#### SUPPLIED MATERIAL ####
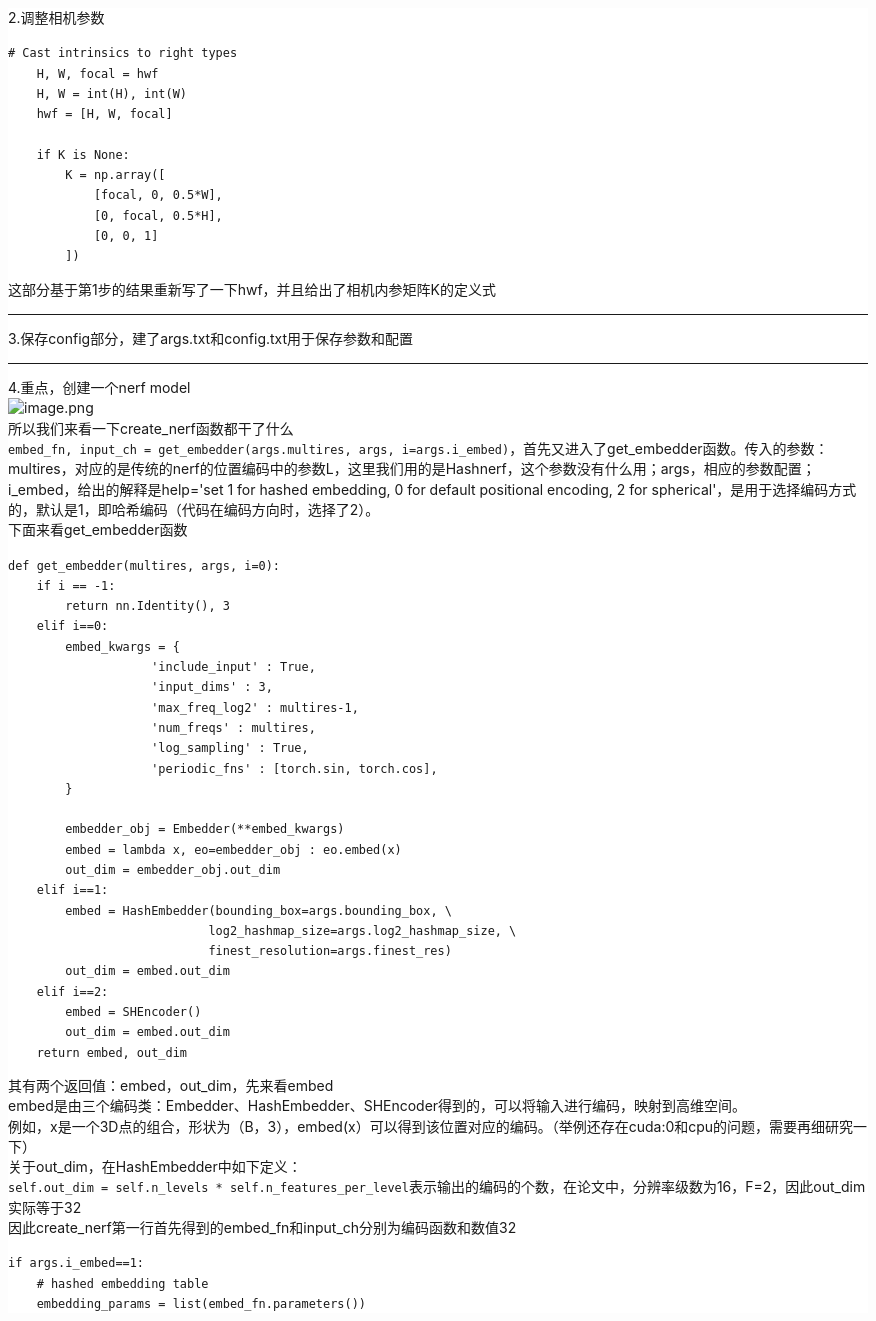 
2.调整相机参数
```
# Cast intrinsics to right types
    H, W, focal = hwf
    H, W = int(H), int(W)
    hwf = [H, W, focal]

    if K is None:
        K = np.array([
            [focal, 0, 0.5*W],
            [0, focal, 0.5*H],
            [0, 0, 1]
        ])
```
这部分基于第1步的结果重新写了一下hwf，并且给出了相机内参矩阵K的定义式

---

3.保存config部分，建了args.txt和config.txt用于保存参数和配置

---

4.重点，创建一个nerf model<br />![image.png](https://cdn.nlark.com/yuque/0/2023/png/2556769/1697114287841-0770aaf8-0f27-44e1-9b8a-22e23c6302d0.png#averageHue=%231a252f&clientId=u6b71fa97-6e36-4&from=paste&height=178&id=ue6e840c7&originHeight=223&originWidth=819&originalType=binary&ratio=1.25&rotation=0&showTitle=false&size=15891&status=done&style=none&taskId=u7cbd91cd-4d3c-4821-ba7d-3aae1a779d5&title=&width=655.2)<br />所以我们来看一下create_nerf函数都干了什么<br />`embed_fn, input_ch = get_embedder(args.multires, args, i=args.i_embed)`，首先又进入了get_embedder函数。传入的参数：multires，对应的是传统的nerf的位置编码中的参数L，这里我们用的是Hashnerf，这个参数没有什么用；args，相应的参数配置；i_embed，给出的解释是help='set 1 for hashed embedding, 0 for default positional encoding, 2 for spherical'，是用于选择编码方式的，默认是1，即哈希编码（代码在编码方向时，选择了2）。<br />下面来看get_embedder函数
```
def get_embedder(multires, args, i=0):
    if i == -1:
        return nn.Identity(), 3
    elif i==0:
        embed_kwargs = {
                    'include_input' : True,
                    'input_dims' : 3,
                    'max_freq_log2' : multires-1,
                    'num_freqs' : multires,
                    'log_sampling' : True,
                    'periodic_fns' : [torch.sin, torch.cos],
        }
        
        embedder_obj = Embedder(**embed_kwargs)
        embed = lambda x, eo=embedder_obj : eo.embed(x)
        out_dim = embedder_obj.out_dim
    elif i==1:
        embed = HashEmbedder(bounding_box=args.bounding_box, \
                            log2_hashmap_size=args.log2_hashmap_size, \
                            finest_resolution=args.finest_res)
        out_dim = embed.out_dim
    elif i==2:
        embed = SHEncoder()
        out_dim = embed.out_dim
    return embed, out_dim
```
其有两个返回值：embed，out_dim，先来看embed<br />embed是由三个编码类：Embedder、HashEmbedder、SHEncoder得到的，可以将输入进行编码，映射到高维空间。<br />例如，x是一个3D点的组合，形状为（B，3），embed(x）可以得到该位置对应的编码。（举例还存在cuda:0和cpu的问题，需要再细研究一下）<br />关于out_dim，在HashEmbedder中如下定义：<br />`self.out_dim = self.n_levels * self.n_features_per_level`表示输出的编码的个数，在论文中，分辨率级数为16，F=2，因此out_dim实际等于32<br />因此create_nerf第一行首先得到的embed_fn和input_ch分别为编码函数和数值32
```
if args.i_embed==1:
    # hashed embedding table
    embedding_params = list(embed_fn.parameters())
```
####
- _EXERCISE AIM_
Using the records above, select and copy every line that has the word "multires".

- _EXERCISE ANSWER_
4.重点，创建一个nerf model<br />![image.png](https://cdn.nlark.com/yuque/0/2023/png/2556769/1697114287841-0770aaf8-0f27-44e1-9b8a-22e23c6302d0.png#averageHue=%231a252f&clientId=u6b71fa97-6e36-4&from=paste&height=178&id=ue6e840c7&originHeight=223&originWidth=819&originalType=binary&ratio=1.25&rotation=0&showTitle=false&size=15891&status=done&style=none&taskId=u7cbd91cd-4d3c-4821-ba7d-3aae1a779d5&title=&width=655.2)<br />所以我们来看一下create_nerf函数都干了什么<br />`embed_fn, input_ch = get_embedder(args.multires, args, i=args.i_embed)`，首先又进入了get_embedder函数。传入的参数：multires，对应的是传统的nerf的位置编码中的参数L，这里我们用的是Hashnerf，这个参数没有什么用；args，相应的参数配置；i_embed，给出的解释是help='set 1 for hashed embedding, 0 for default positional encoding, 2 for spherical'，是用于选择编码方式的，默认是1，即哈希编码（代码在编码方向时，选择了2）。<br />下面来看get_embedder函数
def get_embedder(multires, args, i=0):
                    'max_freq_log2' : multires-1,
                    'num_freqs' : multires,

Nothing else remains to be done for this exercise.